* WHAT IS EXPECTED *
Every entry is to be returned unchanged, and no picture is to be included.

* DATA TO EXAMINE *
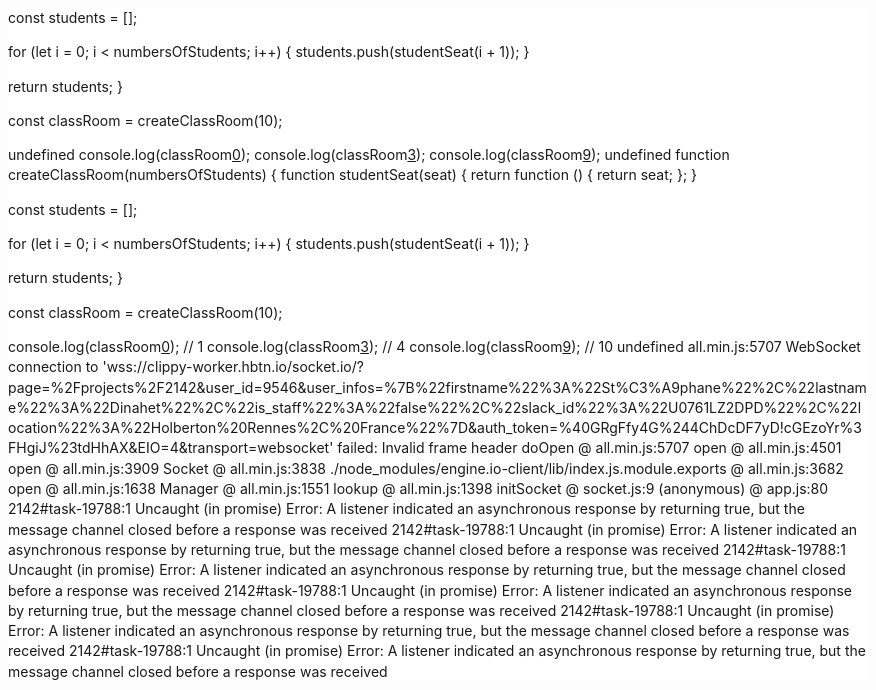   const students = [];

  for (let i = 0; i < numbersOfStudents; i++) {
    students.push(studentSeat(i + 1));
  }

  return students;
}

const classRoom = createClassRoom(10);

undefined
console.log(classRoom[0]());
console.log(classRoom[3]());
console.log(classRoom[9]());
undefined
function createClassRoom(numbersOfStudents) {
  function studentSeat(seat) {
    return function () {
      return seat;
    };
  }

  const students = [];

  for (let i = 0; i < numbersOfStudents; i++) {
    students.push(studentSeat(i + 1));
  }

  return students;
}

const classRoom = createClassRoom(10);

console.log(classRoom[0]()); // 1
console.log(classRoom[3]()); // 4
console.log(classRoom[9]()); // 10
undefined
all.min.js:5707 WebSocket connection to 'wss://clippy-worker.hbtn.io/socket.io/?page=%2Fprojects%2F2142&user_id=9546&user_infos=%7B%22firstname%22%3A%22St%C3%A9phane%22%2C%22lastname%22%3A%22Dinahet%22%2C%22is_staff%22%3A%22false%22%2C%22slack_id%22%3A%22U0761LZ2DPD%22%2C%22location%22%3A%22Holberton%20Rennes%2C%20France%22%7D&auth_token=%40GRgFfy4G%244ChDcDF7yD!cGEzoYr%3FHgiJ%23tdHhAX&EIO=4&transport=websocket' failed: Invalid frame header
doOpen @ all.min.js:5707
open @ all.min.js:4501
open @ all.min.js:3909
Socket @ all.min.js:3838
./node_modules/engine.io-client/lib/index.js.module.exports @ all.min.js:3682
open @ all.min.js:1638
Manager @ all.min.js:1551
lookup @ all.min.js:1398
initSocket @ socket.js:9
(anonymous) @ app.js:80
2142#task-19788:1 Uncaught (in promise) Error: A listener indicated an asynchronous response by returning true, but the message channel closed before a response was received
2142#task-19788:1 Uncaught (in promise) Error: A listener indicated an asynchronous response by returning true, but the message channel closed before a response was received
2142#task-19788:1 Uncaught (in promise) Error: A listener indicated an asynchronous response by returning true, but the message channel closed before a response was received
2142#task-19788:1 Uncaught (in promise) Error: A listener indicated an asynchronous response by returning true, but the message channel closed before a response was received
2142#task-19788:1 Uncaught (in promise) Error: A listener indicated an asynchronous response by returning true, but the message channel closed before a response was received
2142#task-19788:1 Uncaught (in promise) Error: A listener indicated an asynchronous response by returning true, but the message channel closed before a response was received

* ANSWER SPACE *
   const students = [];

  for (let i = 0; i < numbersOfStudents; i++) {
    students.push(studentSeat(i + 1));
  }

  return students;
}

const classRoom = createClassRoom(10);

undefined
console.log(classRoom[0]());
console.log(classRoom[3]());
console.log(classRoom[9]());
undefined
function createClassRoom(numbersOfStudents) {
  function studentSeat(seat) {
    return function () {
      return seat;
    };
  }

  const students = [];

  for (let i = 0; i < numbersOfStudents; i++) {
    students.push(studentSeat(i + 1));
  }

  return students;
}

const classRoom = createClassRoom(10);

console.log(classRoom[0]()); // 1
console.log(classRoom[3]()); // 4
console.log(classRoom[9]()); // 10
undefined
all.min.js:5707 WebSocket connection to 'wss://clippy-worker.hbtn.io/socket.io/?page=%2Fprojects%2F2142&user_id=9546&user_infos=%7B%22firstname%22%3A%22St%C3%A9phane%22%2C%22lastname%22%3A%22Dinahet%22%2C%22is_staff%22%3A%22false%22%2C%22slack_id%22%3A%22U0761LZ2DPD%22%2C%22location%22%3A%22Holberton%20Rennes%2C%20France%22%7D&auth_token=%40GRgFfy4G%244ChDcDF7yD!cGEzoYr%3FHgiJ%23tdHhAX&EIO=4&transport=websocket' failed: Invalid frame header
doOpen @ all.min.js:5707
open @ all.min.js:4501
open @ all.min.js:3909
Socket @ all.min.js:3838
./node_modules/engine.io-client/lib/index.js.module.exports @ all.min.js:3682
open @ all.min.js:1638
Manager @ all.min.js:1551
lookup @ all.min.js:1398
initSocket @ socket.js:9
(anonymous) @ app.js:80
2142#task-19788:1 Uncaught (in promise) Error: A listener indicated an asynchronous response by returning true, but the message channel closed before a response was received
2142#task-19788:1 Uncaught (in promise) Error: A listener indicated an asynchronous response by returning true, but the message channel closed before a response was received
2142#task-19788:1 Uncaught (in promise) Error: A listener indicated an asynchronous response by returning true, but the message channel closed before a response was received
2142#task-19788:1 Uncaught (in promise) Error: A listener indicated an asynchronous response by returning true, but the message channel closed before a response was received
2142#task-19788:1 Uncaught (in promise) Error: A listener indicated an asynchronous response by returning true, but the message channel closed before a response was received
2142#task-19788:1 Uncaught (in promise) Error: A listener indicated an asynchronous response by returning true, but the message channel closed before a response was received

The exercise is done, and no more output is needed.